As medidas propostas pela Cepal associavam planos internos de estabilização com medidas externas de renegociação das dívidas e incentivos à privatização e à exportação para geração de divisas que seriam utilizadas para pagar os débitos.[1] Os resultados foram muito contestados: com o ajuste fiscal veio a recessão e o desemprego, mas não o equilíbrio econômico.

4. 1990-1995

Após a década [perdida] de 80, então as propostas da Cepal se orientaram para a retomada do crescimento. No entanto, as interpretações dependentistas acerca da deterioração dos termos de troca deram lugar a propostas de reformas neoclássicas; durante sua existência, o mainstream da economia se moveu do keynesianismo para o neoliberalismo.

Propunham o crescimento [im]possível sob a sombra do consenso de Washington, que apresentava como solução a abertura de mercados e o alinhamento com a globalização financeira.[1]

Neste período emerge um discurso na Cepal em prol da promoção de competitividade nas economias da região: uma orientação focada na tentativa de promover o desenvolvimento pela via da sistematização de inovações, já incorporando um discurso acerca d’uma pretensa sustentabilidade ambiental. A crença principal está na pressuposição de que a promoção de educação, a construção de consensos para eliminação de divergências e a formação de um bloco regional coeso seria suficiente para alavancar o crescimento econômico.
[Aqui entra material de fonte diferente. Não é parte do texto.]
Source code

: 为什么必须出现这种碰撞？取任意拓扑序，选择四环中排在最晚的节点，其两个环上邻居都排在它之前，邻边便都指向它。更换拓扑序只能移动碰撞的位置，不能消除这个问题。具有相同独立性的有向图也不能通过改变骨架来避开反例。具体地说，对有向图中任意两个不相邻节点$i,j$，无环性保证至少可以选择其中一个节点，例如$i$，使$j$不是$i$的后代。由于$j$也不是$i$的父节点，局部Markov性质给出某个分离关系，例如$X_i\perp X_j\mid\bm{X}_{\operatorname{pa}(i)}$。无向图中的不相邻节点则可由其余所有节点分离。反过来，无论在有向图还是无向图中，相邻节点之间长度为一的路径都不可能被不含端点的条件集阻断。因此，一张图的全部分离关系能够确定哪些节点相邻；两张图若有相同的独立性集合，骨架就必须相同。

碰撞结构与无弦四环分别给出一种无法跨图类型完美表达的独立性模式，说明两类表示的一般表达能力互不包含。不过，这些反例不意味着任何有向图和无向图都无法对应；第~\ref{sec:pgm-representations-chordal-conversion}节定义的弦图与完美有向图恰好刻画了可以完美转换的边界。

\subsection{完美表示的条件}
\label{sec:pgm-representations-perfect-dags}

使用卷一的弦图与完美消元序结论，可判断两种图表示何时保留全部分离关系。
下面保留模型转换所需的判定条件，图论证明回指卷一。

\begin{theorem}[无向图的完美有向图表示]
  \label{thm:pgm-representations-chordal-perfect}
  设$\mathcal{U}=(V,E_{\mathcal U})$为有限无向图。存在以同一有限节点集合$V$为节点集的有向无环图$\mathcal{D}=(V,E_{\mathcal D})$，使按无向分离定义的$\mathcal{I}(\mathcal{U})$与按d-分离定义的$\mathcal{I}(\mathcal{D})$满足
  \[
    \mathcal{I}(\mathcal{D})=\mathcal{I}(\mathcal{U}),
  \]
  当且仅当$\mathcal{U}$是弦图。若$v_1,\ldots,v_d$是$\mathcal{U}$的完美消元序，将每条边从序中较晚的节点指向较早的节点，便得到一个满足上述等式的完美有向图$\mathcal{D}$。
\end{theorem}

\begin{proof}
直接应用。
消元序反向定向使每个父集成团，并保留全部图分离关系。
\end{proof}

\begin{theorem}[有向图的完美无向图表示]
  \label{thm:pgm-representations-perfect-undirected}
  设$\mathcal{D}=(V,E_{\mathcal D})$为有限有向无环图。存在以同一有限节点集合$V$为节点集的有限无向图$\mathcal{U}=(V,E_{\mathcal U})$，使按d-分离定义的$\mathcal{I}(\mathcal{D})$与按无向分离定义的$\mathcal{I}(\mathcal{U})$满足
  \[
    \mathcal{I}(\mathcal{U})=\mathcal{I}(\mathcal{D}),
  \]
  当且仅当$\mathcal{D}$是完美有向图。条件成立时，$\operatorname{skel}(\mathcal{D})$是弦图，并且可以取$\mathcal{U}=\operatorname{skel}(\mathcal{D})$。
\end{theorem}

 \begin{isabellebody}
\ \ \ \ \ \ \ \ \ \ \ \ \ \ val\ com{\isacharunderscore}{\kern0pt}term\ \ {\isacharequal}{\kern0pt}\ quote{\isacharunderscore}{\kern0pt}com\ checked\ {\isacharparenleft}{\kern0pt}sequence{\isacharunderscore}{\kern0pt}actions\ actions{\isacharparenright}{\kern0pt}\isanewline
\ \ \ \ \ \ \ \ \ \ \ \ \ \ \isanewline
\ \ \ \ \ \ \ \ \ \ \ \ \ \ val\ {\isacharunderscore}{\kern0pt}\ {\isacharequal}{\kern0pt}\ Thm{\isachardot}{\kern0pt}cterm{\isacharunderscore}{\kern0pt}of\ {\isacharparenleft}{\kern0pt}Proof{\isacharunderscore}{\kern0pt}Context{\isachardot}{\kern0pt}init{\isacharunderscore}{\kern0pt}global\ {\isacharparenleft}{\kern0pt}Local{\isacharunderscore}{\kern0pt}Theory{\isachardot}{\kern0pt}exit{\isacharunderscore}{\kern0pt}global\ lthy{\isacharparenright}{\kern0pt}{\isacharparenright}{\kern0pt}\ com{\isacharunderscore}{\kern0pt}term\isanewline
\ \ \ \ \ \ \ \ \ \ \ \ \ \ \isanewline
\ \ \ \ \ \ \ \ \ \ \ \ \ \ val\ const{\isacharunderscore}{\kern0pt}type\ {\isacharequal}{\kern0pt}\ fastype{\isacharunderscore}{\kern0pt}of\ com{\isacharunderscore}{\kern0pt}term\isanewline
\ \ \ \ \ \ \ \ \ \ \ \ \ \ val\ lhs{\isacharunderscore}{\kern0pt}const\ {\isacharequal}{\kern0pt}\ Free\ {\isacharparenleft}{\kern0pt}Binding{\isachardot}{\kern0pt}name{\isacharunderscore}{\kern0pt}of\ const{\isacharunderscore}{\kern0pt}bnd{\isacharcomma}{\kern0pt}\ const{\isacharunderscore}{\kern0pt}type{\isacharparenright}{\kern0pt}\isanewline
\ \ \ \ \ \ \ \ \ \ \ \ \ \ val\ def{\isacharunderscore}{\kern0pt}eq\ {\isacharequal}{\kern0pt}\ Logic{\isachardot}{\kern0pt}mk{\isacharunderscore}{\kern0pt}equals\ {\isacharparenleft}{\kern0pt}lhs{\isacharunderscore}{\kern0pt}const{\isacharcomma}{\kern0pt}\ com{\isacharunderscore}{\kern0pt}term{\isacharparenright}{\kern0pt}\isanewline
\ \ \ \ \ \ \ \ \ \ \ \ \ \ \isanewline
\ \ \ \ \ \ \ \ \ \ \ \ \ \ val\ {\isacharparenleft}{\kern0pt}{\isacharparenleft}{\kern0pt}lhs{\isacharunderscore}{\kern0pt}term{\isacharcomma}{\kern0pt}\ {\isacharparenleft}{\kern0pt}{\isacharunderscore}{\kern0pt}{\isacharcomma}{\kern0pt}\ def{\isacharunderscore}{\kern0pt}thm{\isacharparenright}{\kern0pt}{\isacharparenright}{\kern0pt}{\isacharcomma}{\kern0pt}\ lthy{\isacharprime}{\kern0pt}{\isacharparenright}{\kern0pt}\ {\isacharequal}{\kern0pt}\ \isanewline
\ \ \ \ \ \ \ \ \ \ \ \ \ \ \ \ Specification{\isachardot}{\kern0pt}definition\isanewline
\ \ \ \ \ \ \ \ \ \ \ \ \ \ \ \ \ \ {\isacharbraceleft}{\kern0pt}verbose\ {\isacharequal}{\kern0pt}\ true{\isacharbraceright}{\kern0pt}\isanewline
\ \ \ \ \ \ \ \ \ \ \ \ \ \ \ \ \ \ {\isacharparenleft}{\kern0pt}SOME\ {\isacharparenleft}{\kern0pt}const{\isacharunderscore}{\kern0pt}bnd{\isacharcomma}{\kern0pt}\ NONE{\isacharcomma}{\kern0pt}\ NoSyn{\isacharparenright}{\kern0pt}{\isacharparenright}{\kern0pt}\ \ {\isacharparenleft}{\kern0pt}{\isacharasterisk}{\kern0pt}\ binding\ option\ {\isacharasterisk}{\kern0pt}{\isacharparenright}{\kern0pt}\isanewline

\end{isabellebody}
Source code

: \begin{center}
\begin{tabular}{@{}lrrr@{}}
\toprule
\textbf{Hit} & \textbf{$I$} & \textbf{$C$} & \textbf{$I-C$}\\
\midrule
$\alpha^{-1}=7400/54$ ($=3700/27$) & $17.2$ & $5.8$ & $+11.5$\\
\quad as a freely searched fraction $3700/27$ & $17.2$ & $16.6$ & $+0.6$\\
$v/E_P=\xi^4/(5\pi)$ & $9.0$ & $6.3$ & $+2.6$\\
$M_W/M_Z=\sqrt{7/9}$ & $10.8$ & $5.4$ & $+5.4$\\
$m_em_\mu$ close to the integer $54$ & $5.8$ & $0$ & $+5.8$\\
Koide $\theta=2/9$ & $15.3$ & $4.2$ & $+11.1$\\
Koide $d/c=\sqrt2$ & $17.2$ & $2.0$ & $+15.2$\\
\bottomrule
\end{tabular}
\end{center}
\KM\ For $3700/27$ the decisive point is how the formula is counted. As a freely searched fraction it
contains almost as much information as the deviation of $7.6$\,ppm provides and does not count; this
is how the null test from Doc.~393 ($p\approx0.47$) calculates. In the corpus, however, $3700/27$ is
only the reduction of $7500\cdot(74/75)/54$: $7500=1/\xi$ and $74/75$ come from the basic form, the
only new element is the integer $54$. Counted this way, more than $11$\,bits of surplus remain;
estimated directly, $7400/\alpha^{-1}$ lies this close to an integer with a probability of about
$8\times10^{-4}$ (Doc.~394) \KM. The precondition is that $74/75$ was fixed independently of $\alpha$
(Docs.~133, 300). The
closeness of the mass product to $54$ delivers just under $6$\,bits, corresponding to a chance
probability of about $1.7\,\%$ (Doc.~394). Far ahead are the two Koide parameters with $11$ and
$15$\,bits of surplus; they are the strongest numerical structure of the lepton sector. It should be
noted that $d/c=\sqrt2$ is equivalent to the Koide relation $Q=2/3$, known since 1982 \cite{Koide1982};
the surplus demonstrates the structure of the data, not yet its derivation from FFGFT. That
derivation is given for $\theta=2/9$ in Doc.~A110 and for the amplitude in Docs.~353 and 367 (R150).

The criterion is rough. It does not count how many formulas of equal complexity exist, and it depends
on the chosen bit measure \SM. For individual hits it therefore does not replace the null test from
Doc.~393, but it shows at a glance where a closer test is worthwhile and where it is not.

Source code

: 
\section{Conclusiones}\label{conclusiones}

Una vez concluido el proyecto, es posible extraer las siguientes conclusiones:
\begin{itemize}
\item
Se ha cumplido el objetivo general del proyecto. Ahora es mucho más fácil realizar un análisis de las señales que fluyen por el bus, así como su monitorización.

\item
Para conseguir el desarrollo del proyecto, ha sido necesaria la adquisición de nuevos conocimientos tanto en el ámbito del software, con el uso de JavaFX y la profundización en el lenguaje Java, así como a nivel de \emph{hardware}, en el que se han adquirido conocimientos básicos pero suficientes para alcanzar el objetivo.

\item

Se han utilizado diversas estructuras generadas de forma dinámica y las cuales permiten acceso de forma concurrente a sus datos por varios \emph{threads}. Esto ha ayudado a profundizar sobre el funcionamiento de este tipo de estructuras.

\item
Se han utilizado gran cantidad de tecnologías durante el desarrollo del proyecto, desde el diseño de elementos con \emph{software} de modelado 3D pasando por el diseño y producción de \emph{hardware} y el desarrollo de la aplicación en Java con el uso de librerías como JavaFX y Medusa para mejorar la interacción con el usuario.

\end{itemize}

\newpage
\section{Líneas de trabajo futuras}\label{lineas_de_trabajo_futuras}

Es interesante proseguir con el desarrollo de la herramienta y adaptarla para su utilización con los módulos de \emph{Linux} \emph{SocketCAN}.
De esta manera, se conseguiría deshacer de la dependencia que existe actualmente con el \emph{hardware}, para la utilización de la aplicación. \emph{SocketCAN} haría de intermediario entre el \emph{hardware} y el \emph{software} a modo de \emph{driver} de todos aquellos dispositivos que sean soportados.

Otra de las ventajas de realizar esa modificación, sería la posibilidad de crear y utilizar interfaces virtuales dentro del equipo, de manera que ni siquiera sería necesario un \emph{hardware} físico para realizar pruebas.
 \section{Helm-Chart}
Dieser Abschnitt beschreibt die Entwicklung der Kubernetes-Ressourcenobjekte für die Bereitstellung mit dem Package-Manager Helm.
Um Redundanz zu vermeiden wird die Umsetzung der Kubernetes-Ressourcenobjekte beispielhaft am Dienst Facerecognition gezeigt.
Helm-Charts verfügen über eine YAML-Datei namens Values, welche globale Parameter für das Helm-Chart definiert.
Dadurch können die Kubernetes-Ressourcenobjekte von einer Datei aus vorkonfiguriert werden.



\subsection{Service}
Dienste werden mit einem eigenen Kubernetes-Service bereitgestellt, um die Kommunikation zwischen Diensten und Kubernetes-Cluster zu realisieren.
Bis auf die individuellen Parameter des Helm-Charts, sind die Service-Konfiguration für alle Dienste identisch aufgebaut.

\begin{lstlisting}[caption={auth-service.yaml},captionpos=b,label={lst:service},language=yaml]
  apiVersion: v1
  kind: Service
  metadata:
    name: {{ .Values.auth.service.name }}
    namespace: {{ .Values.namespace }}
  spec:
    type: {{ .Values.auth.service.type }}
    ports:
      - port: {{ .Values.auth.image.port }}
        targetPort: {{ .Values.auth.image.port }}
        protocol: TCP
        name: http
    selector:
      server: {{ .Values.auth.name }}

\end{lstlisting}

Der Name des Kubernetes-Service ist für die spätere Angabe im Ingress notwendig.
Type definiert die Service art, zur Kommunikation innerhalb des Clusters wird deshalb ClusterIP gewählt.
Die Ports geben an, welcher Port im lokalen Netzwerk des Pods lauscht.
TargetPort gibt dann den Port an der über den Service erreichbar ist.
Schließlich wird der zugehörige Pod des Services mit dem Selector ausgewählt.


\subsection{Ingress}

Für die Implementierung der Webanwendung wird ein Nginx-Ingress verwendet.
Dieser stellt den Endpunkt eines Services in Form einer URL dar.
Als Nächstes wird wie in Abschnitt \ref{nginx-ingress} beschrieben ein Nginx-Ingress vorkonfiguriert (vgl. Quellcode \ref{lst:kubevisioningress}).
Interessantemente, o período foi marcado pelo desmonte da escola, da pesquisa autônoma e do Estado; pela falência do Mercosul; e pela acentuação dos divergências internas em países como Brasil, Bolívia, Venezuela e Argentina – estas provavelmente motivadas pela crescente centralização de riqueza associada à visível pauperização das populações.

5.    1995-2000

Entre 1995 e 2000 a Cepal continua a enfatizar a necessidade de promover a competitividade nacional no plano internacional. Sua ênfase está na tentativa de criar consensos internos para que se eliminem incertezas, e assim atraiam investimentos, somado a propostas de reformas do Estado que permitam uma maior acumulação de capital.

A Cepal propõem uma “articulação das políticas macro e microeconômicas”, o que significa simplesmente usar a máquina estatal para proporcionar às empresas melhores oportunidades de lucro. Isto se traduziu num pacto fiscal – que pregava a redução da carga tributária e a contenção de despesas através da diminuição do Estado – mais adoção de um padrão de marco regulatório para criar um ambiente institucional que atraísse investimentos externos e assegurasse a lucratividade do capital. Ou seja, se incentivou as privatizações, o desmonte do Estado e crescente desemprego.

Cada uma destas faces das propostas cepalinas, no nosso entendimento, esteve umbilicalmente conectada aos eixos mais amplos do capitalismo global, e a seus rumos manifestos.

Num primeiro momento na década de 50 foi necessário ao Capital criar condições para enfrentar a alternativa soviética, que se oferecia para substituir o então em frangalhos sistema capitalista. Então, ao capital restava promover o desenvolvimento e a integração das suas zonas de influência, ou perdê-las para o inimigo. Isto permitiu até mesmo que a Cepal ensaiasse alguma autonomia teórica para compreender a realidade latino-americana, chegando a formular um pensamento crítico sobre os espaços econômicos regionais.

Mas, logo que se percebeu que o socialismo da U.R.S.S. não representava um perigo real — e isto se deu, acreditamos, já na década de 60 —, o projeto de integração da América Latina muda. O desenvolvimento da região já não parecia ser mais tão interessante para o centro decisório do Capital. Assim, como afirma James O’Connor num trabalho sobre a crise fiscal do Estado nas décadas de 70 e 80, os países da América Latina passam sistematicamente a transferir recursos e riquezas para o centro, através da bem articulada armadilha de endividamento.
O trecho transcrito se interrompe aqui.